Along these lines, one could leave the transit AS networks alone if a parallel 16 bit ASN space were created. Essentially, any non-transit network would have it's non-public ASN retranslated NAT-style by upstream transit network border routers. Only the border routers would have to be changed. They would have to differentiate between public ASN X and non-public ASN X (same number) based on the which side of the router the ASN was learned from. This would essentially double the ASN numbers available. All that being said, I'd much rather see 32-bit ASNs. John At 10:48 AM 12/3/2004, Edward B. Dreger wrote:
Perhaps transit networks should receive 16-bit ASNs. Leaf networks would use { a special ASN | I'm still brainstorming | who knows } and carry an "available upstreams" BGP tag for each upstream.

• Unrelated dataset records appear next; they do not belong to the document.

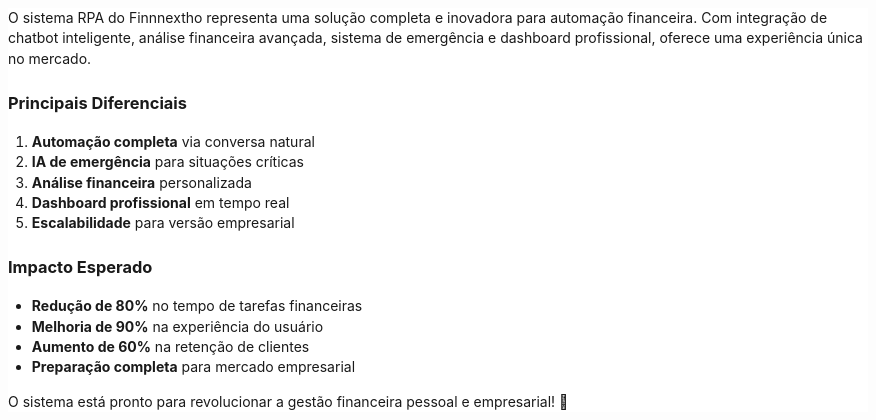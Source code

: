 O sistema RPA do Finnnextho representa uma solução completa e inovadora para automação financeira. Com integração de chatbot inteligente, análise financeira avançada, sistema de emergência e dashboard profissional, oferece uma experiência única no mercado.

### Principais Diferenciais
1. **Automação completa** via conversa natural
2. **IA de emergência** para situações críticas
3. **Análise financeira** personalizada
4. **Dashboard profissional** em tempo real
5. **Escalabilidade** para versão empresarial

### Impacto Esperado
- **Redução de 80%** no tempo de tarefas financeiras
- **Melhoria de 90%** na experiência do usuário
- **Aumento de 60%** na retenção de clientes
- **Preparação completa** para mercado empresarial

O sistema está pronto para revolucionar a gestão financeira pessoal e empresarial! 🚀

Metrics are calculated for each transit AS. Those metrics are then combined with <as yet unspecified intelligence in "available upstreams" tag> for each leaf ASN.

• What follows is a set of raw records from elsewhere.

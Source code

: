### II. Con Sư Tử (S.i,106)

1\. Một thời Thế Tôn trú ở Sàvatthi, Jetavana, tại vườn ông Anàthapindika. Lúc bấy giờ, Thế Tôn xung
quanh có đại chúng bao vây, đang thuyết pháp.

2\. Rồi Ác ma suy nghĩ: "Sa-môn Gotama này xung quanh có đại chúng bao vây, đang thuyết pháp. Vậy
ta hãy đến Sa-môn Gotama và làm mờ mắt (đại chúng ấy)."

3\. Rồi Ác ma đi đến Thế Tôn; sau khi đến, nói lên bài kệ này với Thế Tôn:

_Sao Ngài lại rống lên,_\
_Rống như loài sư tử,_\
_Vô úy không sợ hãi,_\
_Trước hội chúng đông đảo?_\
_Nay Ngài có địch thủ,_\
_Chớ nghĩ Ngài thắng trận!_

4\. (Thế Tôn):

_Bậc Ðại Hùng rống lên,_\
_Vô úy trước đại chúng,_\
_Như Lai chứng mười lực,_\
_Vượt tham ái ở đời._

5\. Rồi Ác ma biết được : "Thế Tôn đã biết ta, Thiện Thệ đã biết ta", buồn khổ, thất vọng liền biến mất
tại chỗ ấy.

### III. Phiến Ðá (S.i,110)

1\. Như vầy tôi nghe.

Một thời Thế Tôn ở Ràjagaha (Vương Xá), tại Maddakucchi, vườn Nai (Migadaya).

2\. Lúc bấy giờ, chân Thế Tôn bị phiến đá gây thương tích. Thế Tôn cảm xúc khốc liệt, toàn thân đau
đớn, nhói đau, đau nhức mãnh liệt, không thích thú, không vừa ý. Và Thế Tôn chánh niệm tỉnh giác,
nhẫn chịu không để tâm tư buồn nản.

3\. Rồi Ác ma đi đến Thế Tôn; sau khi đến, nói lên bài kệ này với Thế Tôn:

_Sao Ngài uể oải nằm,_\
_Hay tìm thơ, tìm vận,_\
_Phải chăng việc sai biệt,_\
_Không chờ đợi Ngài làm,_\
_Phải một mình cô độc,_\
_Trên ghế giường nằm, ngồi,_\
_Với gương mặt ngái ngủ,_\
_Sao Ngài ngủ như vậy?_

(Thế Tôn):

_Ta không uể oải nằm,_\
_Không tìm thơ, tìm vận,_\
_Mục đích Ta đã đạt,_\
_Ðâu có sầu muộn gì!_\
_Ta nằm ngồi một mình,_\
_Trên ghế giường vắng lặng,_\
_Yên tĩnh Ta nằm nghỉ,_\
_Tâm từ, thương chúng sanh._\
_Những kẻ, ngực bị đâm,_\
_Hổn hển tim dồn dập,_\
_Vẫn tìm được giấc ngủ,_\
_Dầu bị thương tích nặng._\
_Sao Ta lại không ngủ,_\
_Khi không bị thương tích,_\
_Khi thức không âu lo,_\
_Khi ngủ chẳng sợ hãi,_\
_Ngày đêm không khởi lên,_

BGP loop detection might present a problem if all leaf ASNs use, say, 16-bit AS65535. If existing allowas-in is too coarse, refer to "32-bit ASN" BGP attribute for fine-grained control.
In short: I'm trying to think up a mechanism that performs full Dijkstra calculations _only_ for transit networks, and uses some cheaper version for the degenerate case of a leaf network.